■ Exercise aim
State how many lines of the records include the word "frame"; the reply is that number alone.
+---+
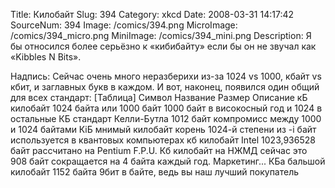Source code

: Title: Килобайт 
Slug: 394 
Category: xkcd 
Date: 2008-03-31 14:17:42 
SourceNum: 394 
Image: /comics/394.png 
MicroImage: /comics/394_micro.png 
MiniImage: /comics/394_mini.png 
Description: Я бы относился более серьёзно к «кибибайту» если бы он не звучал как «Kibbles&nbsp;N&nbsp;Bits». 

Надпись: Сейчас очень много неразберихи из-за 1024 vs 1000, кбайт vs кбит, и заглавных букв в каждом.
И вот, наконец, появился один общий для всех стандарт:
[Таблица]
Символ Название Размер Описание
кБ килобайт 1024 байта или 1000 байт 1000 байт в високосный год и 1024 в остальные
КБ стандарт Келли-Бутла 1012 байт компромисс между 1000 и 1024 байтами
КiБ мнимый килобайт корень 1024-й степени из -i байт используется в квантовых компьютерах
кб килобайт Intel 1023,936528 байт рассчитано на Pentium F.P.U.
Кб килобайт на НЖМД сейчас это 908 байт сокращается на 4 байта каждый год. Маркетинг...
КБа бальшой килобайт 1152 байта 9бит в байте, ведь вы наш лучший покупатель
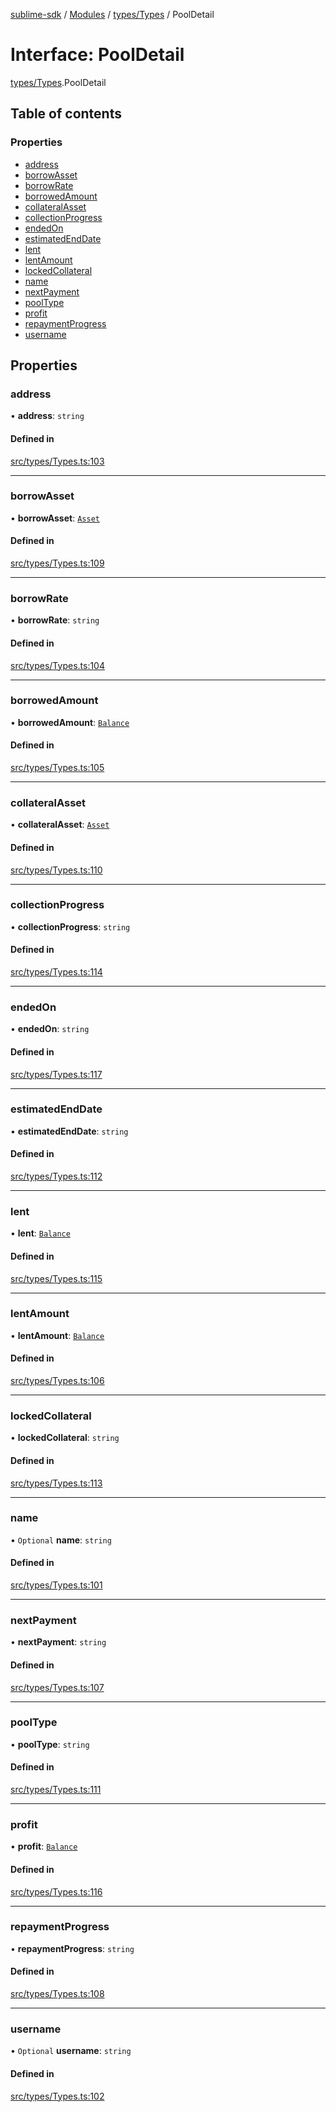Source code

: [sublime-sdk](../README.md) / [Modules](../modules.md) / [types/Types](../modules/types_Types.md) / PoolDetail

# Interface: PoolDetail

[types/Types](../modules/types_Types.md).PoolDetail

## Table of contents

### Properties

- [address](types_Types.PoolDetail.md#address)
- [borrowAsset](types_Types.PoolDetail.md#borrowasset)
- [borrowRate](types_Types.PoolDetail.md#borrowrate)
- [borrowedAmount](types_Types.PoolDetail.md#borrowedamount)
- [collateralAsset](types_Types.PoolDetail.md#collateralasset)
- [collectionProgress](types_Types.PoolDetail.md#collectionprogress)
- [endedOn](types_Types.PoolDetail.md#endedon)
- [estimatedEndDate](types_Types.PoolDetail.md#estimatedenddate)
- [lent](types_Types.PoolDetail.md#lent)
- [lentAmount](types_Types.PoolDetail.md#lentamount)
- [lockedCollateral](types_Types.PoolDetail.md#lockedcollateral)
- [name](types_Types.PoolDetail.md#name)
- [nextPayment](types_Types.PoolDetail.md#nextpayment)
- [poolType](types_Types.PoolDetail.md#pooltype)
- [profit](types_Types.PoolDetail.md#profit)
- [repaymentProgress](types_Types.PoolDetail.md#repaymentprogress)
- [username](types_Types.PoolDetail.md#username)

## Properties

### address

• **address**: `string`

#### Defined in

[src/types/Types.ts:103](https://github.com/sublime-finance/sublime-sdk/blob/e0a8c27/src/types/Types.ts#L103)

___

### borrowAsset

• **borrowAsset**: [`Asset`](types_Types.Asset.md)

#### Defined in

[src/types/Types.ts:109](https://github.com/sublime-finance/sublime-sdk/blob/e0a8c27/src/types/Types.ts#L109)

___

### borrowRate

• **borrowRate**: `string`

#### Defined in

[src/types/Types.ts:104](https://github.com/sublime-finance/sublime-sdk/blob/e0a8c27/src/types/Types.ts#L104)

___

### borrowedAmount

• **borrowedAmount**: [`Balance`](types_Types.Balance.md)

#### Defined in

[src/types/Types.ts:105](https://github.com/sublime-finance/sublime-sdk/blob/e0a8c27/src/types/Types.ts#L105)

___

### collateralAsset

• **collateralAsset**: [`Asset`](types_Types.Asset.md)

#### Defined in

[src/types/Types.ts:110](https://github.com/sublime-finance/sublime-sdk/blob/e0a8c27/src/types/Types.ts#L110)

___

### collectionProgress

• **collectionProgress**: `string`

#### Defined in

[src/types/Types.ts:114](https://github.com/sublime-finance/sublime-sdk/blob/e0a8c27/src/types/Types.ts#L114)

___

### endedOn

• **endedOn**: `string`

#### Defined in

[src/types/Types.ts:117](https://github.com/sublime-finance/sublime-sdk/blob/e0a8c27/src/types/Types.ts#L117)

___

### estimatedEndDate

• **estimatedEndDate**: `string`

#### Defined in

[src/types/Types.ts:112](https://github.com/sublime-finance/sublime-sdk/blob/e0a8c27/src/types/Types.ts#L112)

___

### lent

• **lent**: [`Balance`](types_Types.Balance.md)

#### Defined in

[src/types/Types.ts:115](https://github.com/sublime-finance/sublime-sdk/blob/e0a8c27/src/types/Types.ts#L115)

___

### lentAmount

• **lentAmount**: [`Balance`](types_Types.Balance.md)

#### Defined in

[src/types/Types.ts:106](https://github.com/sublime-finance/sublime-sdk/blob/e0a8c27/src/types/Types.ts#L106)

___

### lockedCollateral

• **lockedCollateral**: `string`

#### Defined in

[src/types/Types.ts:113](https://github.com/sublime-finance/sublime-sdk/blob/e0a8c27/src/types/Types.ts#L113)

___

### name

• `Optional` **name**: `string`

#### Defined in

[src/types/Types.ts:101](https://github.com/sublime-finance/sublime-sdk/blob/e0a8c27/src/types/Types.ts#L101)

___

### nextPayment

• **nextPayment**: `string`

#### Defined in

[src/types/Types.ts:107](https://github.com/sublime-finance/sublime-sdk/blob/e0a8c27/src/types/Types.ts#L107)

___

### poolType

• **poolType**: `string`

#### Defined in

[src/types/Types.ts:111](https://github.com/sublime-finance/sublime-sdk/blob/e0a8c27/src/types/Types.ts#L111)

___

### profit

• **profit**: [`Balance`](types_Types.Balance.md)

#### Defined in

[src/types/Types.ts:116](https://github.com/sublime-finance/sublime-sdk/blob/e0a8c27/src/types/Types.ts#L116)

___

### repaymentProgress

• **repaymentProgress**: `string`

#### Defined in

[src/types/Types.ts:108](https://github.com/sublime-finance/sublime-sdk/blob/e0a8c27/src/types/Types.ts#L108)

___

### username

• `Optional` **username**: `string`

#### Defined in

[src/types/Types.ts:102](https://github.com/sublime-finance/sublime-sdk/blob/e0a8c27/src/types/Types.ts#L102)
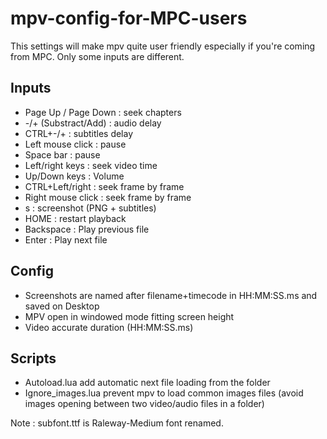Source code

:# mpv-config-for-MPC-users

This settings will make mpv quite user friendly especially if you're coming from MPC.
Only some inputs are different.

## Inputs

- Page Up / Page Down : seek chapters
- -/+ (Substract/Add) : audio delay
- CTRL+-/+ : subtitles delay
- Left mouse click : pause
- Space bar : pause
- Left/right keys : seek video time
- Up/Down keys : Volume
- CTRL+Left/right : seek frame by frame
- Right mouse click : seek frame by frame
- s : screenshot (PNG + subtitles)
- HOME : restart playback
- Backspace : Play previous file
- Enter : Play next file

## Config

- Screenshots are named after filename+timecode in HH:MM:SS.ms and saved on Desktop
- MPV open in windowed mode fitting screen height
- Video accurate duration (HH:MM:SS.ms)

## Scripts

- Autoload.lua add automatic next file loading from the folder
- Ignore_images.lua prevent mpv to load common images files (avoid images opening between two video/audio files in a folder)



Note : subfont.ttf is Raleway-Medium font renamed.
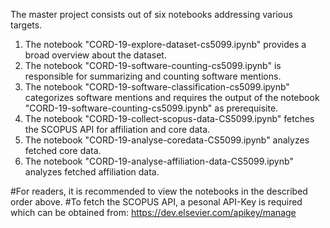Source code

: The master project consists out of six notebooks addressing various targets. 
1. The notebook "CORD-19-explore-dataset-cs5099.ipynb" provides a broad overview about the dataset.
2. The notebook "CORD-19-software-counting-cs5099.ipynb" is responsible for summarizing and counting software mentions. 
3. The notebook "CORD-19-software-classification-cs5099.ipynb" categorizes software mentions and requires the output of the notebook "CORD-19-software-counting-cs5099.ipynb" as prerequisite. 
4. The notebook "CORD-19-collect-scopus-data-CS5099.ipynb" fetches the SCOPUS API for affiliation and core data.
5. The notebook "CORD-19-analyse-coredata-CS5099.ipynb" analyzes fetched core data.
6. The notebook "CORD-19-analyse-affiliation-data-CS5099.ipynb" analyzes fetched affiliation data. 

#For readers, it is recommended to view the notebooks in the described order above. 
#To fetch the SCOPUS API, a pesonal API-Key is required which can be obtained from: https://dev.elsevier.com/apikey/manage

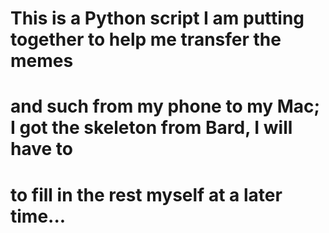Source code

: # This is a Python script I am putting together to help me transfer the memes
# and such from my phone to my Mac; I got the skeleton from Bard, I will have to
# to fill in the rest myself at a later time...


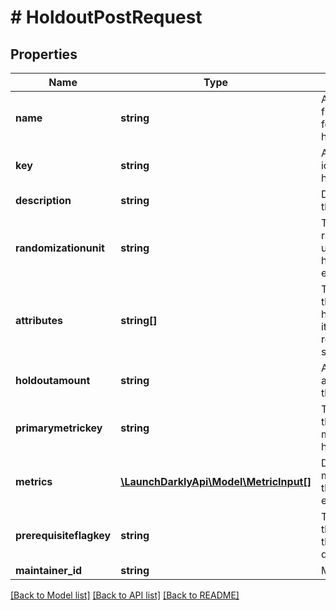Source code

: # # HoldoutPostRequest

## Properties

Name | Type | Description | Notes
------------ | ------------- | ------------- | -------------
**name** | **string** | A human-friendly name for the holdout | [optional]
**key** | **string** | A key that identifies the holdout | [optional]
**description** | **string** | Description of the holdout | [optional]
**randomizationunit** | **string** | The chosen randomization unit for the holdout base experiment | [optional]
**attributes** | **string[]** | The attributes that the holdout iteration&#39;s results can be sliced by | [optional]
**holdoutamount** | **string** | Audience allocation for the holdout | [optional]
**primarymetrickey** | **string** | The key of the primary metric for this holdout | [optional]
**metrics** | [**\LaunchDarklyApi\Model\MetricInput[]**](MetricInput.md) | Details on the metrics for this experiment | [optional]
**prerequisiteflagkey** | **string** | The key of the flag that the holdout is dependent on | [optional]
**maintainer_id** | **string** | Maintainer id | [optional]

[[Back to Model list]](../../README.md#models) [[Back to API list]](../../README.md#endpoints) [[Back to README]](../../README.md)
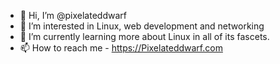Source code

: - 👋 Hi, I’m @pixelateddwarf
- 👀 I’m interested in Linux, web development and networking
- 🌱 I’m currently learning more about Linux in all of its fascets.
- 📫 How to reach me - https://Pixelateddwarf.com

<!---
pixelateddwarf/pixelateddwarf is a ✨ special ✨ repository because its `README.md` (this file) appears on your GitHub profile.
You can click the Preview link to take a look at your changes.
--->
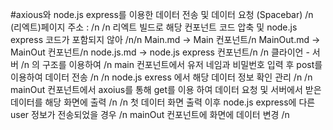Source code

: #axious와 node.js express를 이용한 데이터 전송 및 데이터 요청 (Spacebar)
/n
(리엑트)페이지 주소 : /n
/n
리엑트 빌드로 해당 컨포넌트 코드 압축 및 node.js express 코드가 포함되지 않아 /n/n
Main.md -> Main 컨포넌트/n
MainOut.md -> MainOut 컨포넌트/n
node.js.md -> node.js express 컨포넌트/n
/n
클라이언 - 서버 /n 의 구조를 이용하여 /n
main 컨포넌트에서 유저 네임과 비밀번호 입력 후 post를 이용하여 데이터 전송 /n
/n
node.js exress 에서 해당 데이터 정보 확인 관리 /n
/n
mainOut 컨포넌트에서 axoius를 통해 get를 이용 하여 데이터 요청 및 서버에서 받은 데이터를 해당 화면에 출력 /n
/n
첫 데이터 화면 출력 이후 node.js express에 다른 user 정보가 전송되었을 경우 /n
mainOut 컨포넌트에 화면에 데이터 변경  /n



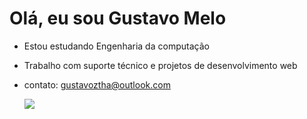 # Olá, eu sou Gustavo Melo


* Estou estudando Engenharia da computação
* Trabalho com suporte técnico e projetos de desenvolvimento web
* contato: gustavoztha@outlook.com

  <div>
  <a href="https://instagram.com/gugamelo__" target="_blank"><img src="https://img.shields.io/badge/-Instagram-%23E4405F?style=for-the-badge&logo=instagram&logoColor=white" target="_blank"></a>
  </div>
 

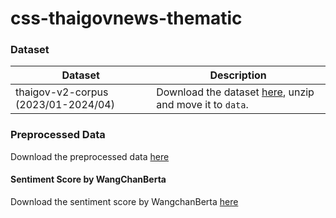 # css-thaigovnews-thematic

### Dataset
| Dataset | Description |
| ----- |  ---- |
| thaigov-v2-corpus (2023/01-2024/04)  | Download the dataset [here](https://drive.google.com/file/d/1HElswdqj0rd2PyglD1JSj-T9pk67cGrA/view?usp=sharing), unzip and move it to `data`.|

### Preprocessed Data
Download the preprocessed data [here](https://drive.google.com/drive/folders/1eGH0AlaW8c6JTQFiakkAEpV8V391dmgC?usp=sharing)

#### Sentiment Score by WangChanBerta
Download the sentiment score by WangchanBerta [here](https://drive.google.com/drive/folders/1qAZ5rc-YvWcQFNpCh8uIgLljmVcPV2H4?usp=sharing)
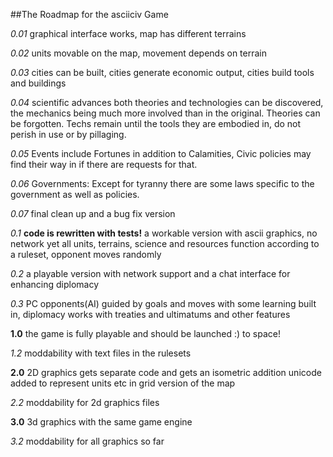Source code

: ##The Roadmap for the asciiciv Game

*0.01* graphical interface works, map has different terrains

*0.02* units movable on the map, movement depends on terrain

*0.03* cities can be built, cities generate economic output, cities build 
tools and buildings

*0.04* scientific advances both theories and technologies can 
be discovered, the mechanics being much more involved than
in the original. Theories can be forgotten. Techs remain 
until the tools they are embodied in, do not perish in use or 
by pillaging.

*0.05* Events include Fortunes in addition to Calamities, 
Civic policies may find their way in if there are requests for that.

*0.06* Governments:
Except for tyranny there are some laws specific to the government as well
as policies.

*0.07* final clean up and a bug fix version 



*0.1* **code is rewritten with tests!** a workable version with ascii graphics, no network yet
all units, terrains, science and resources function according to a 
ruleset, opponent moves randomly 

*0.2* a playable version with network support and a chat 
interface for enhancing diplomacy


*0.3* PC opponents(AI) guided by goals and moves with some learning
built in, diplomacy works with treaties and ultimatums and other features



**1.0** the game is fully playable and should be launched :) to space!

*1.2* moddability with text files in the rulesets 

**2.0** 2D graphics gets separate code and gets an isometric addition
unicode added to represent units etc in grid version of the map

*2.2* moddability for 2d graphics files 

**3.0** 3d graphics with the same game engine

*3.2* moddability for all graphics so far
+---+
■ Reply to the task
2